The following letter to the editor was published in Politico on June 22, 2010.
In “First Amendment Freedoms for All” (June 18), Eugene Scalia insistently but unfairly maintains that the DISCLOSE Act favors unions over corporations. In fact, both are treated equally.
The bill requires funding disclosure for all election advertising — union and corporate.
In previous elections, unions and corporations spent millions of dollars on TV ads “paid for” by groups with patriotic-sounding names — leaving viewers with no idea of who was behind them. Under the DISCLOSE Act, these ads have to identify their actual funders.
That is the most important element of the bill — and it applies equally to unions and corporations.

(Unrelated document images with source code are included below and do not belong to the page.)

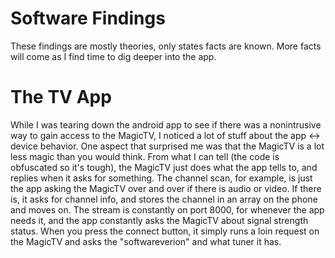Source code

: # Software Findings
These findings are mostly theories, only states facts are known. More facts will come as I find time to dig deeper into the app.

# The TV App
While I was tearing down the android app to see if there was a nonintrusive way to gain access to the MagicTV, I noticed a lot of stuff about the app <-> device behavior. One aspect that surprised me was that the MagicTV is a lot less magic than you would think. From what I can tell (the code is obfuscated so it's tough), the MagicTV just does what the app tells to, and replies when it asks for something. The channel scan, for example, is just the app asking the MagicTV over and over if there is audio or video. If there is, it asks for channel info, and stores the channel in an array on the phone and moves on. The stream is constantly on port 8000, for whenever the app needs it, and the app constantly asks the MagicTV about signal strength status. When you press the connect button, it simply runs a loin request on the MagicTV and asks the "softwareverion" and what tuner it has.
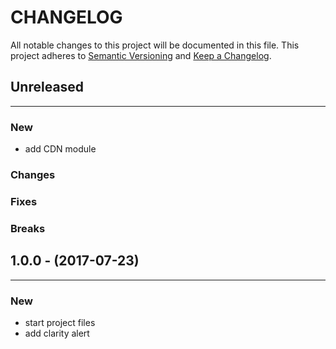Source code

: # CHANGELOG

All notable changes to this project will be documented in this file.
This project adheres to [Semantic Versioning](http://semver.org/) and [Keep a Changelog](http://keepachangelog.com/).



## Unreleased
---

### New
* add CDN module

### Changes

### Fixes

### Breaks


## 1.0.0 - (2017-07-23)
---

### New
* start project files
* add clarity alert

The bill prohibits those with federal contracts larger than $7 million from spending treasury funds for independent expenditures and electioneering communications. The treatment is identical for unions and corporations.
Scalia notes a rejected amendment to extend “government contractor” prohibitions to unions by virtue of their role as bargaining agents for federal employees. Such negotiations do not involve the payment of government funds to union treasuries but, rather, affect workplace conditions and payment of individual employees.
The focus of the provision has always been on entities — union or corporation — that receive government contract payments. If the standard were instead “all those entities which lobby or negotiate for benefits for their members,” we would be including virtually every group in the country seeking government action — a far broader reach than Scalia or I would support.
Critics of the bill object to the $600-per-year reporting threshold for contributions to groups spending money on advertising, which they think exempts dues-paying union members. That is also true of most dues-paying members of AARP, the Sierra Club and any other advocacy group.
The bill’s point is not needless disclosure of small donors but to capture the large money behind independent campaign advertising.
Based on the legislative language’s equality of treatment, claims of union favoritism seem to be unsupported efforts to discredit the bill and stave off its primary goal: disclosure of those underwriting the massive independent expenditure campaigns that are coming to dominate our elections.